Description of the task: Could you return each entry below exactly as written, minus any pictures?

Provided data:
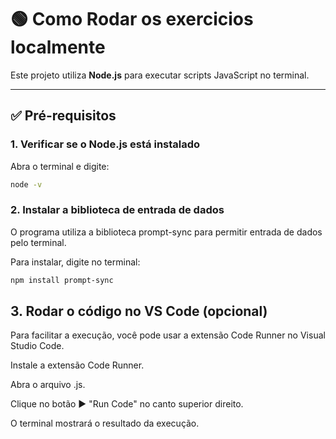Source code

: # 🟢 Como Rodar os exercicios localmente

Este projeto utiliza **Node.js** para executar scripts JavaScript no terminal.

---

## ✅ Pré-requisitos

### 1. Verificar se o Node.js está instalado

Abra o terminal e digite:

```bash
node -v
```



### 2. Instalar a biblioteca de entrada de dados
O programa utiliza a biblioteca prompt-sync para permitir entrada de dados pelo terminal.

Para instalar, digite no terminal:
```bash
npm install prompt-sync
```

## 3. Rodar o código no VS Code (opcional)
Para facilitar a execução, você pode usar a extensão Code Runner no Visual Studio Code.

Instale a extensão Code Runner.

Abra o arquivo .js.

Clique no botão ▶️ "Run Code" no canto superior direito.

O terminal mostrará o resultado da execução.
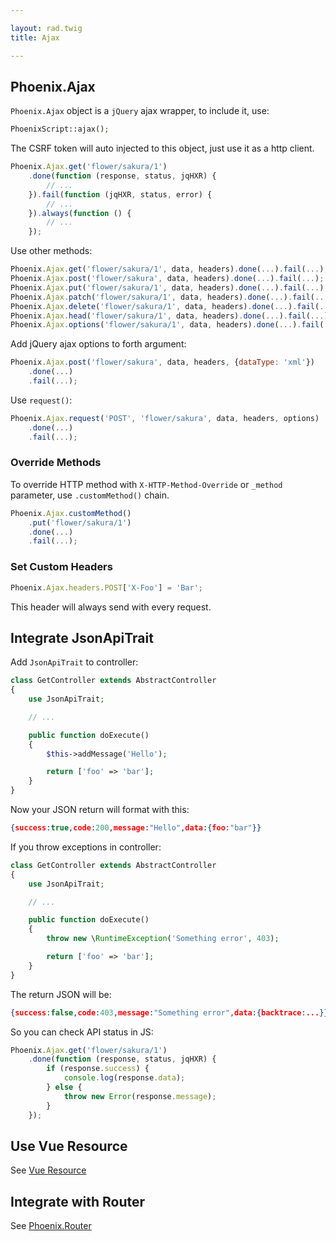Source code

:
 ```yaml
---

layout: rad.twig
title: Ajax

---
```


## Phoenix.Ajax

`Phoenix.Ajax` object is a `jQuery` ajax wrapper, to include it, use:

``` php
PhoenixScript::ajax();
```

The CSRF token will auto injected to this object, just use it as a http client.

``` js
Phoenix.Ajax.get('flower/sakura/1')
    .done(function (response, status, jqHXR) {
        // ...
    }).fail(function (jqHXR, status, error) {
        // ...
    }).always(function () {
        // ...
    });
```

Use other methods:

``` js
Phoenix.Ajax.get('flower/sakura/1', data, headers).done(...).fail(...);
Phoenix.Ajax.post('flower/sakura', data, headers).done(...).fail(...);
Phoenix.Ajax.put('flower/sakura/1', data, headers).done(...).fail(...);
Phoenix.Ajax.patch('flower/sakura/1', data, headers).done(...).fail(...);
Phoenix.Ajax.delete('flower/sakura/1', data, headers).done(...).fail(...);
Phoenix.Ajax.head('flower/sakura/1', data, headers).done(...).fail(...);
Phoenix.Ajax.options('flower/sakura/1', data, headers).done(...).fail(...);
```

Add jQuery ajax options to forth argument:

``` js
Phoenix.Ajax.post('flower/sakura', data, headers, {dataType: 'xml'})
    .done(...)
    .fail(...);
```

Use `request()`:

``` js
Phoenix.Ajax.request('POST', 'flower/sakura', data, headers, options)
    .done(...)
    .fail(...);
```

### Override Methods

To override HTTP method with `X-HTTP-Method-Override` or `_method` parameter, use `.customMethod()` chain.

``` js
Phoenix.Ajax.customMethod()
    .put('flower/sakura/1')
    .done(...)
    .fail(...);
```

### Set Custom Headers

``` js
Phoenix.Ajax.headers.POST['X-Foo'] = 'Bar';
```

This header will always send with every request.

## Integrate JsonApiTrait

Add `JsonApiTrait` to controller:

``` php
class GetController extends AbstractController
{
    use JsonApiTrait;

    // ...

    public function doExecute()
    {
        $this->addMessage('Hello');

        return ['foo' => 'bar'];
    }
}
```

Now your JSON return will format with this:

``` json
{success:true,code:200,message:"Hello",data:{foo:"bar"}}
```

If you throw exceptions in controller:

``` php
class GetController extends AbstractController
{
    use JsonApiTrait;

    // ...

    public function doExecute()
    {
        throw new \RuntimeException('Something error', 403);

        return ['foo' => 'bar'];
    }
}
```

The return JSON will be:

``` json
{success:false,code:403,message:"Something error",data:{backtrace:...}}
```

So you can check API status in JS:

``` js
Phoenix.Ajax.get('flower/sakura/1')
    .done(function (response, status, jqHXR) {
        if (response.success) {
            console.log(response.data);
        } else {
            throw new Error(response.message);
        }
    });
```

## Use Vue Resource

See [Vue Resource](./vue.html#vue-resource)

## Integrate with Router

See [Phoenix.Router](./core.html#routing)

Response to this task:
Source code

: # 🟢 Como Rodar os exercicios localmente

Este projeto utiliza **Node.js** para executar scripts JavaScript no terminal.

---

## ✅ Pré-requisitos

### 1. Verificar se o Node.js está instalado

Abra o terminal e digite:

```bash
node -v
```



### 2. Instalar a biblioteca de entrada de dados
O programa utiliza a biblioteca prompt-sync para permitir entrada de dados pelo terminal.

Para instalar, digite no terminal:
```bash
npm install prompt-sync
```

## 3. Rodar o código no VS Code (opcional)
Para facilitar a execução, você pode usar a extensão Code Runner no Visual Studio Code.

Instale a extensão Code Runner.

Abra o arquivo .js.

Clique no botão ▶️ "Run Code" no canto superior direito.

O terminal mostrará o resultado da execução.
Source code

:
 ```yaml
---

layout: rad.twig
title: Ajax

---
```


## Phoenix.Ajax

`Phoenix.Ajax` object is a `jQuery` ajax wrapper, to include it, use:

``` php
PhoenixScript::ajax();
```

The CSRF token will auto injected to this object, just use it as a http client.

``` js
Phoenix.Ajax.get('flower/sakura/1')
    .done(function (response, status, jqHXR) {
        // ...
    }).fail(function (jqHXR, status, error) {
        // ...
    }).always(function () {
        // ...
    });
```

Use other methods:

``` js
Phoenix.Ajax.get('flower/sakura/1', data, headers).done(...).fail(...);
Phoenix.Ajax.post('flower/sakura', data, headers).done(...).fail(...);
Phoenix.Ajax.put('flower/sakura/1', data, headers).done(...).fail(...);
Phoenix.Ajax.patch('flower/sakura/1', data, headers).done(...).fail(...);
Phoenix.Ajax.delete('flower/sakura/1', data, headers).done(...).fail(...);
Phoenix.Ajax.head('flower/sakura/1', data, headers).done(...).fail(...);
Phoenix.Ajax.options('flower/sakura/1', data, headers).done(...).fail(...);
```

Add jQuery ajax options to forth argument:

``` js
Phoenix.Ajax.post('flower/sakura', data, headers, {dataType: 'xml'})
    .done(...)
    .fail(...);
```

Use `request()`:

``` js
Phoenix.Ajax.request('POST', 'flower/sakura', data, headers, options)
    .done(...)
    .fail(...);
```

### Override Methods

To override HTTP method with `X-HTTP-Method-Override` or `_method` parameter, use `.customMethod()` chain.

``` js
Phoenix.Ajax.customMethod()
    .put('flower/sakura/1')
    .done(...)
    .fail(...);
```

### Set Custom Headers

``` js
Phoenix.Ajax.headers.POST['X-Foo'] = 'Bar';
```

This header will always send with every request.

## Integrate JsonApiTrait

Add `JsonApiTrait` to controller:

``` php
class GetController extends AbstractController
{
    use JsonApiTrait;

    // ...

    public function doExecute()
    {
        $this->addMessage('Hello');

        return ['foo' => 'bar'];
    }
}
```

Now your JSON return will format with this:

``` json
{success:true,code:200,message:"Hello",data:{foo:"bar"}}
```

If you throw exceptions in controller:

``` php
class GetController extends AbstractController
{
    use JsonApiTrait;

    // ...

    public function doExecute()
    {
        throw new \RuntimeException('Something error', 403);

        return ['foo' => 'bar'];
    }
}
```

The return JSON will be:

``` json
{success:false,code:403,message:"Something error",data:{backtrace:...}}
```

So you can check API status in JS:

``` js
Phoenix.Ajax.get('flower/sakura/1')
    .done(function (response, status, jqHXR) {
        if (response.success) {
            console.log(response.data);
        } else {
            throw new Error(response.message);
        }
    });
```

## Use Vue Resource

See [Vue Resource](./vue.html#vue-resource)

## Integrate with Router

See [Phoenix.Router](./core.html#routing)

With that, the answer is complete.